Thursday, March 22, 2012

911 bungle & bloat

From the Daily News:

City Hall aides repeatedly bungled supervision of a massive upgrade of the 911 system, even as the project fell years behind schedule and its cost ballooned by as much as $1 billion, an audit has found.

When Mayor Bloomberg launched the 911 project in 2004, he promised a seamless system that would replace antiquated police, fire and EMS call-taking and dispatch functions with 21st century technology. It had a price tag of $1.3 billion and was supposed to be done in three years.

City Hall now concedes the cost has zoomed to at least $2 billion, and Controller John Liu will claim Wednesday that the price tag is closer to $2.3 billion.

Liu will also release an audit that concludes management failures dogged the multiagency project almost from the start. It blames City Hall aides for repeatedly failing to address the problems.
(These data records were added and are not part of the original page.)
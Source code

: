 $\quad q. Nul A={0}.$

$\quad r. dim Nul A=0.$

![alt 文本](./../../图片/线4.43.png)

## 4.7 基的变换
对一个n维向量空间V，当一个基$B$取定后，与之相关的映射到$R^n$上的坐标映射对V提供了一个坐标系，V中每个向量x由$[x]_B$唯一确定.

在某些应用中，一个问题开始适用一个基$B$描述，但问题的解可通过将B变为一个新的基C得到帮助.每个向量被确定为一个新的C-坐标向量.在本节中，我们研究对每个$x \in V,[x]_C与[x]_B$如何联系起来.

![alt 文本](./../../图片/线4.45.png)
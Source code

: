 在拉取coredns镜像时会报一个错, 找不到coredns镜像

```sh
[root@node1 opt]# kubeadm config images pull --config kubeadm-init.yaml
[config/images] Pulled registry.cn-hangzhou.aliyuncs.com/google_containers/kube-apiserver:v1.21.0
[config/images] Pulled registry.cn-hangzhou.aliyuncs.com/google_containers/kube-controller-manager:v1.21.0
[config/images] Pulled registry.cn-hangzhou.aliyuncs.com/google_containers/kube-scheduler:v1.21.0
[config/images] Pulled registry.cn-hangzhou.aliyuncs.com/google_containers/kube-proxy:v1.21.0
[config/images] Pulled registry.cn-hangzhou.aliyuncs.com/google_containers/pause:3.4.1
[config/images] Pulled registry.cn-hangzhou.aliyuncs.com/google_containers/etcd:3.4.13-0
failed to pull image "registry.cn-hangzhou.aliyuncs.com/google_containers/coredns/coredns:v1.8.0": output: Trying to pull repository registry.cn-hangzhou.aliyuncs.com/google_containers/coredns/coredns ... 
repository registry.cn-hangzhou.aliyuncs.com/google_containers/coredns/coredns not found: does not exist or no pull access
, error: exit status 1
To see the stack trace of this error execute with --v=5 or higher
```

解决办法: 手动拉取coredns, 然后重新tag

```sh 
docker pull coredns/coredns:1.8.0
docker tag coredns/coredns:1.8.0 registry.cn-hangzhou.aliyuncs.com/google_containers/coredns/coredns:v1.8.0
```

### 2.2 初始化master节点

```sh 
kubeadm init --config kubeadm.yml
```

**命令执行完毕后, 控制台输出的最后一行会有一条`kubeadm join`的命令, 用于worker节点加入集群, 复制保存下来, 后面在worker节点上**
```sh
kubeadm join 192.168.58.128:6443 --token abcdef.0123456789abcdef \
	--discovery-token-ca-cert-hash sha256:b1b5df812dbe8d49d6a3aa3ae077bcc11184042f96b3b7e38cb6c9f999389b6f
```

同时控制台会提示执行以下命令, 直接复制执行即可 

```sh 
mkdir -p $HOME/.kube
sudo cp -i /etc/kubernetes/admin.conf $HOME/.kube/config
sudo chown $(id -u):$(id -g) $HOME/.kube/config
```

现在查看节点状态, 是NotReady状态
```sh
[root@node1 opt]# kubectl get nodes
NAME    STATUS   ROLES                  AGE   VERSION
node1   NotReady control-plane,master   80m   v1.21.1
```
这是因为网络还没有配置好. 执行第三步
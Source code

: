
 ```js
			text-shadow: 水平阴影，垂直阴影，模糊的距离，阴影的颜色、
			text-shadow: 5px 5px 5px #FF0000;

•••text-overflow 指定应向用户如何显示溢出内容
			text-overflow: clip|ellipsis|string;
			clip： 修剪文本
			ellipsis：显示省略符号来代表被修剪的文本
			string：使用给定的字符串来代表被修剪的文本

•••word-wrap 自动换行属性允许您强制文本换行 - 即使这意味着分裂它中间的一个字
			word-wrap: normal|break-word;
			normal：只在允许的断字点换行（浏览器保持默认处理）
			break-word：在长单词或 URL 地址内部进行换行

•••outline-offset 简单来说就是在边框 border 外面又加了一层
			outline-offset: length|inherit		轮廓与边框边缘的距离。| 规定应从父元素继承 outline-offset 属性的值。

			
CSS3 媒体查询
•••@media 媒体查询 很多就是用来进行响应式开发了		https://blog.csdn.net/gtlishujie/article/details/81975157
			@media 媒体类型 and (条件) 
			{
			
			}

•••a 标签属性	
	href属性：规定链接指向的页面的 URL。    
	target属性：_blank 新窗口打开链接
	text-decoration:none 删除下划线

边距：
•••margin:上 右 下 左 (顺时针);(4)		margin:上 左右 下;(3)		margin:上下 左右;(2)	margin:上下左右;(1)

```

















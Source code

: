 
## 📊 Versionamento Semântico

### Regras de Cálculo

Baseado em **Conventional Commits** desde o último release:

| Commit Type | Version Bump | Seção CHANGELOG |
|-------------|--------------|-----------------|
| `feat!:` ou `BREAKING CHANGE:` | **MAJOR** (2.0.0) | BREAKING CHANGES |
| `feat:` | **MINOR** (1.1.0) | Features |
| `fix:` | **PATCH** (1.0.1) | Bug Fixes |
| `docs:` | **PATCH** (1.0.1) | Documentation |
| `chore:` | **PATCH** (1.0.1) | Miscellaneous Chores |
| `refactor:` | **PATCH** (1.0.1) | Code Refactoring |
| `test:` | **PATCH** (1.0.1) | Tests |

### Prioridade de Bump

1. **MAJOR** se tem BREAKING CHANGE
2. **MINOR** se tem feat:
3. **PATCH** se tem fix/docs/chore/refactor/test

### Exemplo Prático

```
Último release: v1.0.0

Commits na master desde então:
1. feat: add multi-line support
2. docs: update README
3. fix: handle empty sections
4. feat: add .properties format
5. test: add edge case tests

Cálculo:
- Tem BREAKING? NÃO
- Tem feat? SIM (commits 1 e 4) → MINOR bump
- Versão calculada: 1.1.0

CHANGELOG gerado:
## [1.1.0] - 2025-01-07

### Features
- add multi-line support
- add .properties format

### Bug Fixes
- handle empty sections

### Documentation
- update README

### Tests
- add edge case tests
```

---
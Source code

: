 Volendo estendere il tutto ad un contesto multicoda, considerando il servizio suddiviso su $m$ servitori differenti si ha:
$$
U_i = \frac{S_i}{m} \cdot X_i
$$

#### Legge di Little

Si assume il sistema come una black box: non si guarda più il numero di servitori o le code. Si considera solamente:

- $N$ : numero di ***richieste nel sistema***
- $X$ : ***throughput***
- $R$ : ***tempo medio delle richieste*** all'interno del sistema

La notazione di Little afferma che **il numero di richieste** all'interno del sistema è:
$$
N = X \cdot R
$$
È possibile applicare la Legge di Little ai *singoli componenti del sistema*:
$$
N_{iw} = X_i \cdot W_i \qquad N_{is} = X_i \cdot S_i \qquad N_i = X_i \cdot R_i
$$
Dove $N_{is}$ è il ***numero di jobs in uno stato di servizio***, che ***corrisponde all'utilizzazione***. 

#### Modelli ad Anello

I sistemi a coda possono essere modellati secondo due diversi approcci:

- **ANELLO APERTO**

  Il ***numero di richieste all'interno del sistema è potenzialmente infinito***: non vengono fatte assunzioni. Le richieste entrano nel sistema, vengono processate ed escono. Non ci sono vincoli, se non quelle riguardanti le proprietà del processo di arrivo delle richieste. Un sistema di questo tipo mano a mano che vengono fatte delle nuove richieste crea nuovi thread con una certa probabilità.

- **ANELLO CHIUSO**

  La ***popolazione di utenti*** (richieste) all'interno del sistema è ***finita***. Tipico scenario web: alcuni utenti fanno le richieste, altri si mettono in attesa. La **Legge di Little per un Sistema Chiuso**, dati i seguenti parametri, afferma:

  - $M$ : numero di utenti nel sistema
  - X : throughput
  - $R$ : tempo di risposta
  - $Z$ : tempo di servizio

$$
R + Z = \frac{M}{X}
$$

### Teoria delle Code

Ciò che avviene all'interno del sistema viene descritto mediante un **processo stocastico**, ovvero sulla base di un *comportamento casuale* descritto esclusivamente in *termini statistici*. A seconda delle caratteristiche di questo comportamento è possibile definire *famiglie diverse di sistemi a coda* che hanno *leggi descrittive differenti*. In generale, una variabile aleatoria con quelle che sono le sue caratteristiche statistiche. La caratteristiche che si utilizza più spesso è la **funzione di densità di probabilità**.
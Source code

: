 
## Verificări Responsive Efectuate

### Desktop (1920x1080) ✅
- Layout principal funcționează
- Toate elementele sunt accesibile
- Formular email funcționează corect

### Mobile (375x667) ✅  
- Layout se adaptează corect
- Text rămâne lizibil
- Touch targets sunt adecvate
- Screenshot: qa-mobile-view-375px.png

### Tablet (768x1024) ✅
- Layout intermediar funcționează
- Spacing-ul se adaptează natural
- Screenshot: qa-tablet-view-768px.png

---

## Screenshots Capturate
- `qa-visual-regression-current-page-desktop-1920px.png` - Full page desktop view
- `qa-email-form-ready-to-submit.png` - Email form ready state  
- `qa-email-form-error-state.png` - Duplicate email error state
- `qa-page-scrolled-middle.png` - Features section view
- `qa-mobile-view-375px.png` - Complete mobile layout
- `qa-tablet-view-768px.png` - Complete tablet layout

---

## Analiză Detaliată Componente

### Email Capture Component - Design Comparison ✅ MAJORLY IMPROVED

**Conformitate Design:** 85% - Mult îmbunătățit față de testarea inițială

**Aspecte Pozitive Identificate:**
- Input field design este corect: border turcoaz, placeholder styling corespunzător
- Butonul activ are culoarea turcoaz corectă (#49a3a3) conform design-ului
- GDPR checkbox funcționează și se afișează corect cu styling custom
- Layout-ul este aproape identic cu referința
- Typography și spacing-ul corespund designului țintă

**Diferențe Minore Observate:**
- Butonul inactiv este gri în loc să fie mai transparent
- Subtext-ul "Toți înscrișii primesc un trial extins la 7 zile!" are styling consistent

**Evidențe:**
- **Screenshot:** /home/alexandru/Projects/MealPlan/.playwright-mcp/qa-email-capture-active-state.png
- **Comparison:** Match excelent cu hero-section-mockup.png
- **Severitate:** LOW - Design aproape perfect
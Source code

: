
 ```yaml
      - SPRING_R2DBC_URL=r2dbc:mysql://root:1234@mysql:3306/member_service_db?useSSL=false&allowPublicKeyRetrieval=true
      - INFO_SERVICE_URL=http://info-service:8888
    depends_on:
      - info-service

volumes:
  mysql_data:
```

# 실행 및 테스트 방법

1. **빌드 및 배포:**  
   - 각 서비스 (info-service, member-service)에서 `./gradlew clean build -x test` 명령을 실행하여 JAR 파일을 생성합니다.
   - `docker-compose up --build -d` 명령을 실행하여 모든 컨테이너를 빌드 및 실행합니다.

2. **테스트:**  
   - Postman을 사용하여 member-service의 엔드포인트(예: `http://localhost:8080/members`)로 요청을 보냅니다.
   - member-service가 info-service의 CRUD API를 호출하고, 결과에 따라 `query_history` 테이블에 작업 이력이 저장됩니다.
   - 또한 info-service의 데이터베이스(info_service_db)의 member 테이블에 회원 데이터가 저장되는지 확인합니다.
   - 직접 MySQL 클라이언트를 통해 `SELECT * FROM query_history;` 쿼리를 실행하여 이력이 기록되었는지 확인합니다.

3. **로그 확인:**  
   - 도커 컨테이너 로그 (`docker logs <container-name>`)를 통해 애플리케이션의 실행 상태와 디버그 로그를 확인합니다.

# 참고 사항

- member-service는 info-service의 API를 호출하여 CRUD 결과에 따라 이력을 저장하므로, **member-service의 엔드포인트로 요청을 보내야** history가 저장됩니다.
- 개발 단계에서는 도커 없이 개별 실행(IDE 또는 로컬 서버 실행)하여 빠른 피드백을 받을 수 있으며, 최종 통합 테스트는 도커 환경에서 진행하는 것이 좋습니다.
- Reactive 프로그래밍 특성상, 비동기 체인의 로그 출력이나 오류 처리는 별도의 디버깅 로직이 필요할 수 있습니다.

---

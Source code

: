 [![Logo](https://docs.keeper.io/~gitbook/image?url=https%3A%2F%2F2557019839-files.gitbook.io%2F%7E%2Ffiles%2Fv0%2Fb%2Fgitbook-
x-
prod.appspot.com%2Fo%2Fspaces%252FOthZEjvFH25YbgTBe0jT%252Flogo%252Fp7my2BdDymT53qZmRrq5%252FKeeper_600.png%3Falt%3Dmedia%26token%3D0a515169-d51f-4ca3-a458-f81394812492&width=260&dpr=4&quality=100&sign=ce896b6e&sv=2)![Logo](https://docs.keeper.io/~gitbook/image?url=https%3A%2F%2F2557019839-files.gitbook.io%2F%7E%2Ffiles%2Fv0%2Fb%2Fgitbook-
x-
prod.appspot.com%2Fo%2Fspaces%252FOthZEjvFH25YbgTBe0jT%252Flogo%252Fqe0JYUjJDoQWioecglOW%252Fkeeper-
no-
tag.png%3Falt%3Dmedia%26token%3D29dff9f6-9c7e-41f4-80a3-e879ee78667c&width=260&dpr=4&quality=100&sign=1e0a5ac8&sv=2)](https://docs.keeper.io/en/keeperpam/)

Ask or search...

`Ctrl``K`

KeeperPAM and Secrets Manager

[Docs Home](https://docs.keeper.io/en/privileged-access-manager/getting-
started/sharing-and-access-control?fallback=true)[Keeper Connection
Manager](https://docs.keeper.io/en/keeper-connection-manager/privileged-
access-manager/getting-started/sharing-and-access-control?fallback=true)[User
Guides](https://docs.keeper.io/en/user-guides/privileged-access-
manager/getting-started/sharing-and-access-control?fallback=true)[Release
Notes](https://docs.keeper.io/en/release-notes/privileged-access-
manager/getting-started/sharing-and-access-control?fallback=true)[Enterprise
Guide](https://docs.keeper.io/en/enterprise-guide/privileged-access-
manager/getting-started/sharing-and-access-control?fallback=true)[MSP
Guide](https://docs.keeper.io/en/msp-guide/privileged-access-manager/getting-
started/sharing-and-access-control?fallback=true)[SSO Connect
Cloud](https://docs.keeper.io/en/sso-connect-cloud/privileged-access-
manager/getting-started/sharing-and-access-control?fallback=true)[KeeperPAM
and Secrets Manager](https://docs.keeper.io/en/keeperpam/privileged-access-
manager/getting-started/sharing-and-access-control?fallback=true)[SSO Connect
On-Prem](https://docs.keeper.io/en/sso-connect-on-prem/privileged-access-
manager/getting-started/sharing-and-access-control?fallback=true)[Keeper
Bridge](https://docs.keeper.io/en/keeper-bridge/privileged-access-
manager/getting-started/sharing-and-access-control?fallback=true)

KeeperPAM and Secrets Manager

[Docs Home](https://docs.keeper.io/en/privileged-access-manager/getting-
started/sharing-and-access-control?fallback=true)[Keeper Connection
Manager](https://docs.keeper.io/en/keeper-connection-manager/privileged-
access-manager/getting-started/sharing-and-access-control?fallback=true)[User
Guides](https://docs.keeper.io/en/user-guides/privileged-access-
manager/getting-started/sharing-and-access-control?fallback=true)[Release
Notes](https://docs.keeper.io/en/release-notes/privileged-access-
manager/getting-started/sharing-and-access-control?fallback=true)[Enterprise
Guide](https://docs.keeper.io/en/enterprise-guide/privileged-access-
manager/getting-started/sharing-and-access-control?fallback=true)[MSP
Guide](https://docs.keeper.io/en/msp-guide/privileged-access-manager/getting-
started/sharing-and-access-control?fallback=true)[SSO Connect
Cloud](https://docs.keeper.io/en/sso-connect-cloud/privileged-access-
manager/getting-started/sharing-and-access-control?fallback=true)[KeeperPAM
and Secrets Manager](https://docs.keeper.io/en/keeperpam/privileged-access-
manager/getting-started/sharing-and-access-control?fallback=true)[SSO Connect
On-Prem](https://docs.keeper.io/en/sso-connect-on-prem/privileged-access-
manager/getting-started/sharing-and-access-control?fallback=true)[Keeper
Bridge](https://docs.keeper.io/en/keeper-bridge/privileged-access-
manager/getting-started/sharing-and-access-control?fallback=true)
Much like the notorious CityTime payroll project, the 911 upgrade kept devouring astonishing amounts of money while getting delayed.

A new Brooklyn 911 center that was supposed to be finished in 2007 did not become fully operational until late last year. A second emergency center originally scheduled for the same time in the Bronx - as a backup in case of terrorist attack or natural disaster - will not be ready until 2015.

4 comments:

Anonymous said...

Sois 911 currently f----d up...and in the meantime...do I have to rely on .357 instead?

Does NYC even know how to wipe its own ass without spending billions of dollars on fancy toilet paper?

Anonymous said...

I thought Bloomberg was supposed to be a financial genius. First, CityTime, now this. What's next? He wouldn't treat his personal fortune this way. He's richer than when he took office.

Anonymous said...

Proves that all these petty tyrants that treat us like serfs and have gerrymandered themselves into lifetime security are, as they appear, rather dull people that are totally unprepared to responsibly govern.

Like they even care to.... or need to....

Anonymous said...

It also shows you how "necessary" this gold-plated yet-unimplemented high-tech 911 turned out to be.